▸ EXERCISE: From the entries below, copy every line that has the word "help".

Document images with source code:

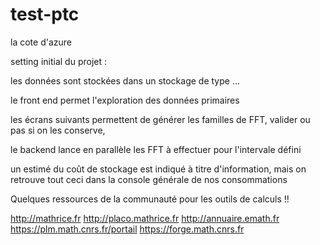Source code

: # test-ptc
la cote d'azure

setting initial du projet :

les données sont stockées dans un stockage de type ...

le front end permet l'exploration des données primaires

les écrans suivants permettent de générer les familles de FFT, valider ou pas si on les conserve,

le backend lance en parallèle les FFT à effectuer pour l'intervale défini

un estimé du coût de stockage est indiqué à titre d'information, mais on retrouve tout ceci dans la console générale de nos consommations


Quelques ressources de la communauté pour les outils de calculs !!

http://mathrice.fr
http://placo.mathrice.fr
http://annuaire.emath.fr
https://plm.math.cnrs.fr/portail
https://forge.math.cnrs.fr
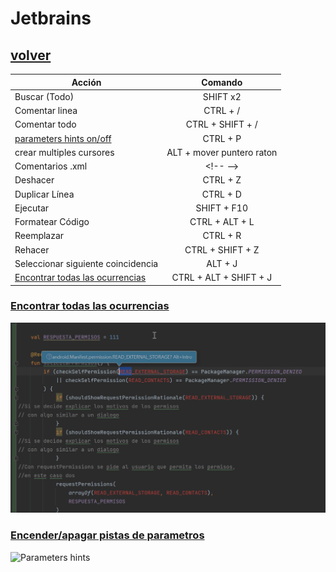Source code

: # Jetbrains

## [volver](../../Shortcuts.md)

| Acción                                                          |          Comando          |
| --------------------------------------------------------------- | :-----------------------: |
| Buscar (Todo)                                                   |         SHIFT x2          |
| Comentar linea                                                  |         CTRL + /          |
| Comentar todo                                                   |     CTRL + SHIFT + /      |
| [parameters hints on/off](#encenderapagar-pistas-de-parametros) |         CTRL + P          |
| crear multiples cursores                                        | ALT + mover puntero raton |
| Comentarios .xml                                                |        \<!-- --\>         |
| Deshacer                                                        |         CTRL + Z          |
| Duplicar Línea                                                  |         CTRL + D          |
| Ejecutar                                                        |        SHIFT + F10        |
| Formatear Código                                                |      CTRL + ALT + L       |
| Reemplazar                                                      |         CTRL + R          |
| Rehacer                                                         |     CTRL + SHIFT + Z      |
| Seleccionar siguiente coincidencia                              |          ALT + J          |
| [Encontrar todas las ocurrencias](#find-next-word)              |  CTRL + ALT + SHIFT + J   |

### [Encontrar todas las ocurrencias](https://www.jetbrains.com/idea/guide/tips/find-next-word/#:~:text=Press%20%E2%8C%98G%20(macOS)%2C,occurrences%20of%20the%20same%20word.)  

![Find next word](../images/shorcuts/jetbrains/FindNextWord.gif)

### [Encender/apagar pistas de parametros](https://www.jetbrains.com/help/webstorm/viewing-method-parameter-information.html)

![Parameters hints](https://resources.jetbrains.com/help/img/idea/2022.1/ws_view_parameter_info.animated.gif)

▸ YOUR RESPONSE:
### [Encender/apagar pistas de parametros](https://www.jetbrains.com/help/webstorm/viewing-method-parameter-information.html)
![Parameters hints](https://resources.jetbrains.com/help/img/idea/2022.1/ws_view_parameter_info.animated.gif)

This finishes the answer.